TASK TO CARRY OUT –
In the copy you make, keep each entry exactly as it is and leave out all images.

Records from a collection

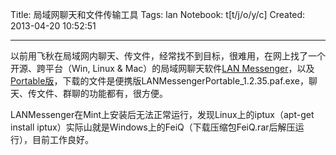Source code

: Title: 局域网聊天和文件传输工具
Tags: lan
Notebook: t[t/j/o/y/c]
Created: 2013-04-20 10:52:51

------

以前用飞秋在局域网内聊天、传文件，经常找不到目标，很难用，在网上找了一个开源、跨平台（Win, Linux & Mac）的局域网聊天软件[LAN Messenger](http://lanmsngr.sourceforge.net/)，以及[Portable版](http://portableapps.com/apps/internet/lan-messenger-portable)，下载的文件是便携版LANMessengerPortable_1.2.35.paf.exe，聊天、传文件、群聊的功能都有，很方便。

 

LANMessenger在Mint上安装后无法正常运行，发现Linux上的iptux（apt-get install iptux）实际山就是Windows上的FeiQ（下载压缩包FeiQ.rar后解压运行），目前工作良好。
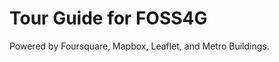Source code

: Tour Guide for FOSS4G
============================

Powered by Foursquare, Mapbox, Leaflet, and Metro Buildings.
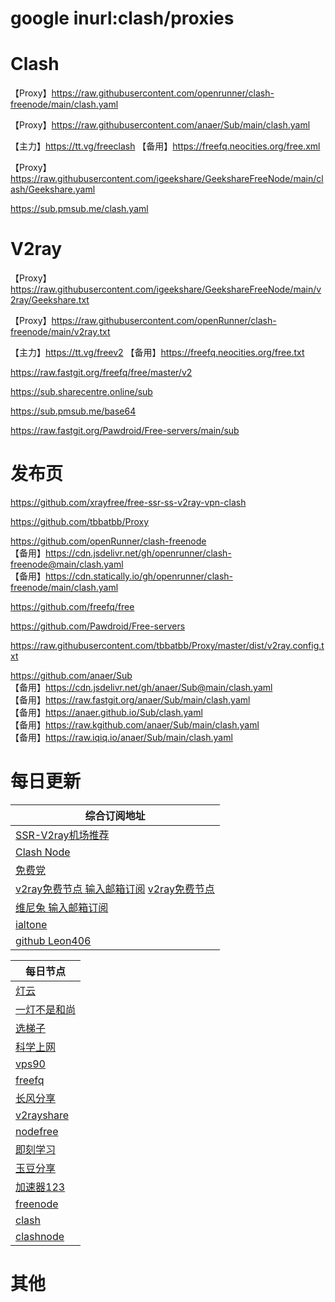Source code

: # google inurl:clash/proxies

# Clash
【Proxy】https://raw.githubusercontent.com/openrunner/clash-freenode/main/clash.yaml

【Proxy】https://raw.githubusercontent.com/anaer/Sub/main/clash.yaml

【主力】https://tt.vg/freeclash 【备用】https://freefq.neocities.org/free.xml

【Proxy】https://raw.githubusercontent.com/igeekshare/GeekshareFreeNode/main/clash/Geekshare.yaml

https://sub.pmsub.me/clash.yaml

# V2ray
【Proxy】https://raw.githubusercontent.com/igeekshare/GeekshareFreeNode/main/v2ray/Geekshare.txt

【Proxy】https://raw.githubusercontent.com/openRunner/clash-freenode/main/v2ray.txt

【主力】https://tt.vg/freev2 【备用】https://freefq.neocities.org/free.txt

https://raw.fastgit.org/freefq/free/master/v2

https://sub.sharecentre.online/sub

https://sub.pmsub.me/base64

https://raw.fastgit.org/Pawdroid/Free-servers/main/sub

# 发布页
https://github.com/xrayfree/free-ssr-ss-v2ray-vpn-clash

https://github.com/tbbatbb/Proxy

https://github.com/openRunner/clash-freenode \
【备用】https://cdn.jsdelivr.net/gh/openrunner/clash-freenode@main/clash.yaml \
【备用】https://cdn.statically.io/gh/openrunner/clash-freenode/main/clash.yaml

https://github.com/freefq/free

https://github.com/Pawdroid/Free-servers

https://raw.githubusercontent.com/tbbatbb/Proxy/master/dist/v2ray.config.txt

https://github.com/anaer/Sub \
【备用】https://cdn.jsdelivr.net/gh/anaer/Sub@main/clash.yaml \
【备用】https://raw.fastgit.org/anaer/Sub/main/clash.yaml \
【备用】https://anaer.github.io/Sub/clash.yaml \
【备用】https://raw.kgithub.com/anaer/Sub/main/clash.yaml \
【备用】https://raw.iqiq.io/anaer/Sub/main/clash.yaml

# 每日更新
| 综合订阅地址                                                                               |
|--------------------------------------------------------------------------------------|
| [SSR-V2ray机场推荐](https://jichangtuijian.com/)                                         |
| [Clash Node](https://clashnode.xyz/)                                                 |
| [免费党](https://www.mfdang.com/)                                                       |
| [v2ray免费节点 输入邮箱订阅](https://www.v2mj.com/) [v2ray免费节点](https://www.v2rayfree.eu.org/) |
| [维尼兔 输入邮箱订阅](https://www.v2v0.com/)                                                  |
| [ialtone](https://ialtone.xyz/)                                                      |
| [github Leon406](https://github.com/Leon406/SubCrawler)                              |

| 每日节点                                                   |
|--------------------------------------------------------|
| [灯云](https://58dengyun.com/)                           |
| [一灯不是和尚](https://iyideng.vip/)                         |
| [选梯子](https://www.xuantizi.com/)                       |
| [科学上网](https://www.oaoy.net/)                          |
| [vps90](http://vps90.com/vps/kxsw/)                    |
| [freefq](https://freefq.com/)                          |
| [长风分享](https://www.cfmem.com/)                         |
| [v2rayshare](https://v2rayshare.com/)                  |
| [nodefree](https://nodefree.org/)                      |
| [即刻学习](https://www.jkxuexi.com/)                       |
| [玉豆分享](https://www.yudou66.com/)                       |
| [加速器123](https://ssr.bettershop.club/)                 |
| [freenode](https://freenode.me/)                       |
| [clash](https://www.clash-gaming.com/)                 |
| [clashnode](https://clashnode.com/)                    |

# 其他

SOLUTION TO THIS TASK –
Source code

: Title: 局域网聊天和文件传输工具
Tags: lan
Notebook: t[t/j/o/y/c]
Created: 2013-04-20 10:52:51

------

以前用飞秋在局域网内聊天、传文件，经常找不到目标，很难用，在网上找了一个开源、跨平台（Win, Linux & Mac）的局域网聊天软件[LAN Messenger](http://lanmsngr.sourceforge.net/)，以及[Portable版](http://portableapps.com/apps/internet/lan-messenger-portable)，下载的文件是便携版LANMessengerPortable_1.2.35.paf.exe，聊天、传文件、群聊的功能都有，很方便。

 

LANMessenger在Mint上安装后无法正常运行，发现Linux上的iptux（apt-get install iptux）实际山就是Windows上的FeiQ（下载压缩包FeiQ.rar后解压运行），目前工作良好。
Source code

: Tour Guide for FOSS4G
============================

Powered by Foursquare, Mapbox, Leaflet, and Metro Buildings.
Source code

: # google inurl:clash/proxies

# Clash
【Proxy】https://raw.githubusercontent.com/openrunner/clash-freenode/main/clash.yaml

【Proxy】https://raw.githubusercontent.com/anaer/Sub/main/clash.yaml

【主力】https://tt.vg/freeclash 【备用】https://freefq.neocities.org/free.xml

【Proxy】https://raw.githubusercontent.com/igeekshare/GeekshareFreeNode/main/clash/Geekshare.yaml

https://sub.pmsub.me/clash.yaml

# V2ray
【Proxy】https://raw.githubusercontent.com/igeekshare/GeekshareFreeNode/main/v2ray/Geekshare.txt

【Proxy】https://raw.githubusercontent.com/openRunner/clash-freenode/main/v2ray.txt

【主力】https://tt.vg/freev2 【备用】https://freefq.neocities.org/free.txt

https://raw.fastgit.org/freefq/free/master/v2

https://sub.sharecentre.online/sub

https://sub.pmsub.me/base64

https://raw.fastgit.org/Pawdroid/Free-servers/main/sub

# 发布页
https://github.com/xrayfree/free-ssr-ss-v2ray-vpn-clash

https://github.com/tbbatbb/Proxy

https://github.com/openRunner/clash-freenode \
【备用】https://cdn.jsdelivr.net/gh/openrunner/clash-freenode@main/clash.yaml \
【备用】https://cdn.statically.io/gh/openrunner/clash-freenode/main/clash.yaml

https://github.com/freefq/free

https://github.com/Pawdroid/Free-servers

https://raw.githubusercontent.com/tbbatbb/Proxy/master/dist/v2ray.config.txt

https://github.com/anaer/Sub \
【备用】https://cdn.jsdelivr.net/gh/anaer/Sub@main/clash.yaml \
【备用】https://raw.fastgit.org/anaer/Sub/main/clash.yaml \
【备用】https://anaer.github.io/Sub/clash.yaml \
【备用】https://raw.kgithub.com/anaer/Sub/main/clash.yaml \
【备用】https://raw.iqiq.io/anaer/Sub/main/clash.yaml

# 每日更新
| 综合订阅地址                                                                               |
|--------------------------------------------------------------------------------------|
| [SSR-V2ray机场推荐](https://jichangtuijian.com/)                                         |
| [Clash Node](https://clashnode.xyz/)                                                 |
| [免费党](https://www.mfdang.com/)                                                       |
| [v2ray免费节点 输入邮箱订阅](https://www.v2mj.com/) [v2ray免费节点](https://www.v2rayfree.eu.org/) |
| [维尼兔 输入邮箱订阅](https://www.v2v0.com/)                                                  |
| [ialtone](https://ialtone.xyz/)                                                      |
| [github Leon406](https://github.com/Leon406/SubCrawler)                              |

| 每日节点                                                   |
|--------------------------------------------------------|
| [灯云](https://58dengyun.com/)                           |
| [一灯不是和尚](https://iyideng.vip/)                         |
| [选梯子](https://www.xuantizi.com/)                       |
| [科学上网](https://www.oaoy.net/)                          |
| [vps90](http://vps90.com/vps/kxsw/)                    |
| [freefq](https://freefq.com/)                          |
| [长风分享](https://www.cfmem.com/)                         |
| [v2rayshare](https://v2rayshare.com/)                  |
| [nodefree](https://nodefree.org/)                      |
| [即刻学习](https://www.jkxuexi.com/)                       |
| [玉豆分享](https://www.yudou66.com/)                       |
| [加速器123](https://ssr.bettershop.club/)                 |
| [freenode](https://freenode.me/)                       |
| [clash](https://www.clash-gaming.com/)                 |
| [clashnode](https://clashnode.com/)                    |

# 其他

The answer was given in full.